Calcareous-shelled forams can also be analyzed to measure the water temperature in which they lived directly. Oxygen atoms in two forms (isotopes) occur in seawater. The ratio of oxygen-18 to oxygen-16 is a function of water temperature. When forams extract calcium carbonate from seawater and build their shells with it, the oxygen isotopes are incorporated as well. The shells are converted to carbon dioxide in the laboratory, and the ratio of oxygen-18 to oxygen-16 is determined. The measured ratio is then plugged into a mathematical formula to calculate water temperature. A second temperature-measuring technique can be used with planktonic forams. As the animals grow, they add chambers to their shells in a spiraling pattern. The spiral is clockwise (right-handed); in cold water, it is counterclockwise (left-handed). The coiling ratio for planktonic forams in a sample thus indicates water temperature. Although this technique is less precise than isotopic measurements, it is faster and less expensive.
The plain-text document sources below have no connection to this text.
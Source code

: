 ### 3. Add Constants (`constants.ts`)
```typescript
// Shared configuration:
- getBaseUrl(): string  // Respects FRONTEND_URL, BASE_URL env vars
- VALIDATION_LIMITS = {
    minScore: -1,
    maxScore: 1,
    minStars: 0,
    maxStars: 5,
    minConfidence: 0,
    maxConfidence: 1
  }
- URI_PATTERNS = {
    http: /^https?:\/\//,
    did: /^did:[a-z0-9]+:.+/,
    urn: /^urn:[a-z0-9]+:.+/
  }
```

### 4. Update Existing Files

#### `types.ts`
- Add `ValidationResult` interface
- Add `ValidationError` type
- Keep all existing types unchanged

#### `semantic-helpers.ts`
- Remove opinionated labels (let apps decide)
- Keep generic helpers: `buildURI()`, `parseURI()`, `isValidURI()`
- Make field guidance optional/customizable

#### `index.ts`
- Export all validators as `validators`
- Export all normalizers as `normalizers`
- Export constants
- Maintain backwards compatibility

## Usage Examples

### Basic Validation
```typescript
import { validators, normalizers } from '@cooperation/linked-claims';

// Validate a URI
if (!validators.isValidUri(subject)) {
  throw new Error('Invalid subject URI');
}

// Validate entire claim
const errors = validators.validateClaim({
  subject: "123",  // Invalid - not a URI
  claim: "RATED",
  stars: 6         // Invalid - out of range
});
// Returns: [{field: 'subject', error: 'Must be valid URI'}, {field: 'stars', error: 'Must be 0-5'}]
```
Studies of evolution can also be conducted using microfossils. Because planktonic animals seem to evolve faster than benthonic, plankton is often preferred in these studies. Ideally, one needs closely spaced samples from a core in an area where insignificant environmental change occurred while the deposition of the planktonic shells was continuous. Some lineages of Cenozoic radiolarians have been traced for several million years. During that time, small morphologic changes accrued so that the descendant species differed from their ancestors in morphology. In some of these studies, the fossils have recorded hybridization between distinct but related species.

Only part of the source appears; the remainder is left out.